Description of the task:
Your output must consist of the records printed verbatim, with the pictures excluded.

Data extracts:
——————————
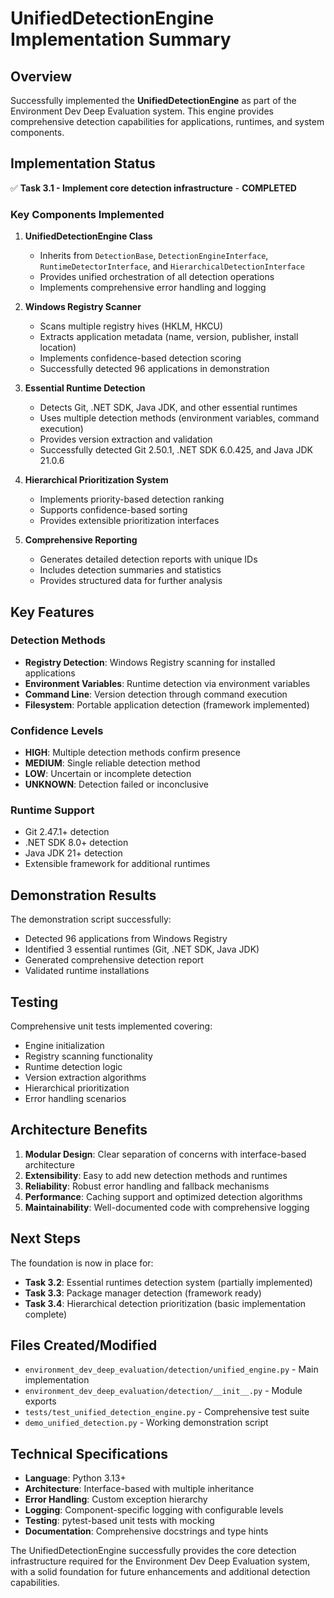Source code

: # UnifiedDetectionEngine Implementation Summary

## Overview

Successfully implemented the **UnifiedDetectionEngine** as part of the Environment Dev Deep Evaluation system. This engine provides comprehensive detection capabilities for applications, runtimes, and system components.

## Implementation Status

✅ **Task 3.1 - Implement core detection infrastructure** - **COMPLETED**

### Key Components Implemented

1. **UnifiedDetectionEngine Class**
   - Inherits from `DetectionBase`, `DetectionEngineInterface`, `RuntimeDetectorInterface`, and `HierarchicalDetectionInterface`
   - Provides unified orchestration of all detection operations
   - Implements comprehensive error handling and logging

2. **Windows Registry Scanner**
   - Scans multiple registry hives (HKLM, HKCU)
   - Extracts application metadata (name, version, publisher, install location)
   - Implements confidence-based detection scoring
   - Successfully detected 96 applications in demonstration

3. **Essential Runtime Detection**
   - Detects Git, .NET SDK, Java JDK, and other essential runtimes
   - Uses multiple detection methods (environment variables, command execution)
   - Provides version extraction and validation
   - Successfully detected Git 2.50.1, .NET SDK 6.0.425, and Java JDK 21.0.6

4. **Hierarchical Prioritization System**
   - Implements priority-based detection ranking
   - Supports confidence-based sorting
   - Provides extensible prioritization interfaces

5. **Comprehensive Reporting**
   - Generates detailed detection reports with unique IDs
   - Includes detection summaries and statistics
   - Provides structured data for further analysis

## Key Features

### Detection Methods
- **Registry Detection**: Windows Registry scanning for installed applications
- **Environment Variables**: Runtime detection via environment variables
- **Command Line**: Version detection through command execution
- **Filesystem**: Portable application detection (framework implemented)

### Confidence Levels
- **HIGH**: Multiple detection methods confirm presence
- **MEDIUM**: Single reliable detection method
- **LOW**: Uncertain or incomplete detection
- **UNKNOWN**: Detection failed or inconclusive

### Runtime Support
- Git 2.47.1+ detection
- .NET SDK 8.0+ detection
- Java JDK 21+ detection
- Extensible framework for additional runtimes

## Demonstration Results

The demonstration script successfully:
- Detected 96 applications from Windows Registry
- Identified 3 essential runtimes (Git, .NET SDK, Java JDK)
- Generated comprehensive detection report
- Validated runtime installations

## Testing

Comprehensive unit tests implemented covering:
- Engine initialization
- Registry scanning functionality
- Runtime detection logic
- Version extraction algorithms
- Hierarchical prioritization
- Error handling scenarios

## Architecture Benefits

1. **Modular Design**: Clear separation of concerns with interface-based architecture
2. **Extensibility**: Easy to add new detection methods and runtimes
3. **Reliability**: Robust error handling and fallback mechanisms
4. **Performance**: Caching support and optimized detection algorithms
5. **Maintainability**: Well-documented code with comprehensive logging

## Next Steps

The foundation is now in place for:
- **Task 3.2**: Essential runtimes detection system (partially implemented)
- **Task 3.3**: Package manager detection (framework ready)
- **Task 3.4**: Hierarchical detection prioritization (basic implementation complete)

## Files Created/Modified

- `environment_dev_deep_evaluation/detection/unified_engine.py` - Main implementation
- `environment_dev_deep_evaluation/detection/__init__.py` - Module exports
- `tests/test_unified_detection_engine.py` - Comprehensive test suite
- `demo_unified_detection.py` - Working demonstration script

## Technical Specifications

- **Language**: Python 3.13+
- **Architecture**: Interface-based with multiple inheritance
- **Error Handling**: Custom exception hierarchy
- **Logging**: Component-specific logging with configurable levels
- **Testing**: pytest-based unit tests with mocking
- **Documentation**: Comprehensive docstrings and type hints

The UnifiedDetectionEngine successfully provides the core detection infrastructure required for the Environment Dev Deep Evaluation system, with a solid foundation for future enhancements and additional detection capabilities.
——————————
Response to the task:
Source code

: # UnifiedDetectionEngine Implementation Summary

## Overview

Successfully implemented the **UnifiedDetectionEngine** as part of the Environment Dev Deep Evaluation system. This engine provides comprehensive detection capabilities for applications, runtimes, and system components.

## Implementation Status

✅ **Task 3.1 - Implement core detection infrastructure** - **COMPLETED**

### Key Components Implemented

1. **UnifiedDetectionEngine Class**
   - Inherits from `DetectionBase`, `DetectionEngineInterface`, `RuntimeDetectorInterface`, and `HierarchicalDetectionInterface`
   - Provides unified orchestration of all detection operations
   - Implements comprehensive error handling and logging

2. **Windows Registry Scanner**
   - Scans multiple registry hives (HKLM, HKCU)
   - Extracts application metadata (name, version, publisher, install location)
   - Implements confidence-based detection scoring
   - Successfully detected 96 applications in demonstration

3. **Essential Runtime Detection**
   - Detects Git, .NET SDK, Java JDK, and other essential runtimes
   - Uses multiple detection methods (environment variables, command execution)
   - Provides version extraction and validation
   - Successfully detected Git 2.50.1, .NET SDK 6.0.425, and Java JDK 21.0.6

4. **Hierarchical Prioritization System**
   - Implements priority-based detection ranking
   - Supports confidence-based sorting
   - Provides extensible prioritization interfaces

5. **Comprehensive Reporting**
   - Generates detailed detection reports with unique IDs
   - Includes detection summaries and statistics
   - Provides structured data for further analysis

## Key Features

### Detection Methods
- **Registry Detection**: Windows Registry scanning for installed applications
- **Environment Variables**: Runtime detection via environment variables
- **Command Line**: Version detection through command execution
- **Filesystem**: Portable application detection (framework implemented)

### Confidence Levels
- **HIGH**: Multiple detection methods confirm presence
- **MEDIUM**: Single reliable detection method
- **LOW**: Uncertain or incomplete detection
- **UNKNOWN**: Detection failed or inconclusive

### Runtime Support
- Git 2.47.1+ detection
- .NET SDK 8.0+ detection
- Java JDK 21+ detection
- Extensible framework for additional runtimes

## Demonstration Results

The demonstration script successfully:
- Detected 96 applications from Windows Registry
- Identified 3 essential runtimes (Git, .NET SDK, Java JDK)
- Generated comprehensive detection report
- Validated runtime installations

## Testing

Comprehensive unit tests implemented covering:
- Engine initialization
- Registry scanning functionality
- Runtime detection logic
- Version extraction algorithms
- Hierarchical prioritization
- Error handling scenarios

## Architecture Benefits

1. **Modular Design**: Clear separation of concerns with interface-based architecture
2. **Extensibility**: Easy to add new detection methods and runtimes
3. **Reliability**: Robust error handling and fallback mechanisms
4. **Performance**: Caching support and optimized detection algorithms
5. **Maintainability**: Well-documented code with comprehensive logging

## Next Steps

The foundation is now in place for:
- **Task 3.2**: Essential runtimes detection system (partially implemented)
- **Task 3.3**: Package manager detection (framework ready)
- **Task 3.4**: Hierarchical detection prioritization (basic implementation complete)

## Files Created/Modified

- `environment_dev_deep_evaluation/detection/unified_engine.py` - Main implementation
- `environment_dev_deep_evaluation/detection/__init__.py` - Module exports
- `tests/test_unified_detection_engine.py` - Comprehensive test suite
- `demo_unified_detection.py` - Working demonstration script

## Technical Specifications

- **Language**: Python 3.13+
- **Architecture**: Interface-based with multiple inheritance
- **Error Handling**: Custom exception hierarchy
- **Logging**: Component-specific logging with configurable levels
- **Testing**: pytest-based unit tests with mocking
- **Documentation**: Comprehensive docstrings and type hints

The UnifiedDetectionEngine successfully provides the core detection infrastructure required for the Environment Dev Deep Evaluation system, with a solid foundation for future enhancements and additional detection capabilities.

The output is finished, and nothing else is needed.